The task. Restate the entries below exactly. Images are not part of the copy.

Information given.

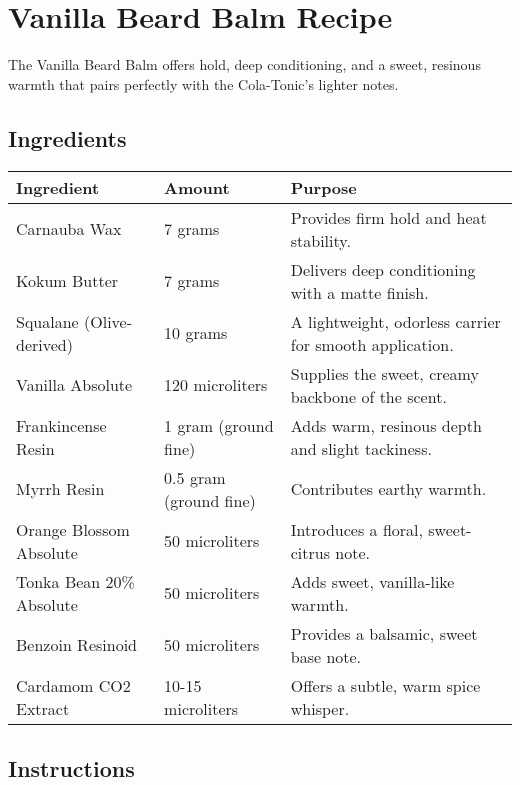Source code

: \documentclass{article}
\begin{document}
\section*{Vanilla Beard Balm Recipe}

The Vanilla Beard Balm offers hold, deep conditioning, and a sweet, resinous warmth that pairs perfectly with the Cola-Tonic's lighter notes.

\subsection*{Ingredients}

\begin{center}
\begin{tabular}{p{4.5cm} p{2.5cm} p{8cm}}
\toprule
\textbf{Ingredient} & \textbf{Amount} & \textbf{Purpose} \\
\midrule
Carnauba Wax & 7 grams & Provides firm hold and heat stability. \\
Kokum Butter & 7 grams & Delivers deep conditioning with a matte finish. \\
Squalane (Olive-derived) & 10 grams & A lightweight, odorless carrier for smooth application. \\
Vanilla Absolute & 120 microliters & Supplies the sweet, creamy backbone of the scent. \\
Frankincense Resin & 1 gram (ground fine) & Adds warm, resinous depth and slight tackiness. \\
Myrrh Resin & 0.5 gram (ground fine) & Contributes earthy warmth. \\
Orange Blossom Absolute & 50 microliters & Introduces a floral, sweet-citrus note. \\
Tonka Bean 20\% Absolute & 50 microliters & Adds sweet, vanilla-like warmth. \\
Benzoin Resinoid & 50 microliters & Provides a balsamic, sweet base note. \\
Cardamom CO2 Extract & 10-15 microliters & Offers a subtle, warm spice whisper. \\
\bottomrule
\end{tabular}
\end{center}

\subsection*{Instructions}
\end{document}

Reply to the task.
Source code

: \documentclass{article}
\begin{document}
\section*{Vanilla Beard Balm Recipe}

The Vanilla Beard Balm offers hold, deep conditioning, and a sweet, resinous warmth that pairs perfectly with the Cola-Tonic's lighter notes.

\subsection*{Ingredients}

\begin{center}
\begin{tabular}{p{4.5cm} p{2.5cm} p{8cm}}
\toprule
\textbf{Ingredient} & \textbf{Amount} & \textbf{Purpose} \\
\midrule
Carnauba Wax & 7 grams & Provides firm hold and heat stability. \\
Kokum Butter & 7 grams & Delivers deep conditioning with a matte finish. \\
Squalane (Olive-derived) & 10 grams & A lightweight, odorless carrier for smooth application. \\
Vanilla Absolute & 120 microliters & Supplies the sweet, creamy backbone of the scent. \\
Frankincense Resin & 1 gram (ground fine) & Adds warm, resinous depth and slight tackiness. \\
Myrrh Resin & 0.5 gram (ground fine) & Contributes earthy warmth. \\
Orange Blossom Absolute & 50 microliters & Introduces a floral, sweet-citrus note. \\
Tonka Bean 20\% Absolute & 50 microliters & Adds sweet, vanilla-like warmth. \\
Benzoin Resinoid & 50 microliters & Provides a balsamic, sweet base note. \\
Cardamom CO2 Extract & 10-15 microliters & Offers a subtle, warm spice whisper. \\
\bottomrule
\end{tabular}
\end{center}

\subsection*{Instructions}
\end{document}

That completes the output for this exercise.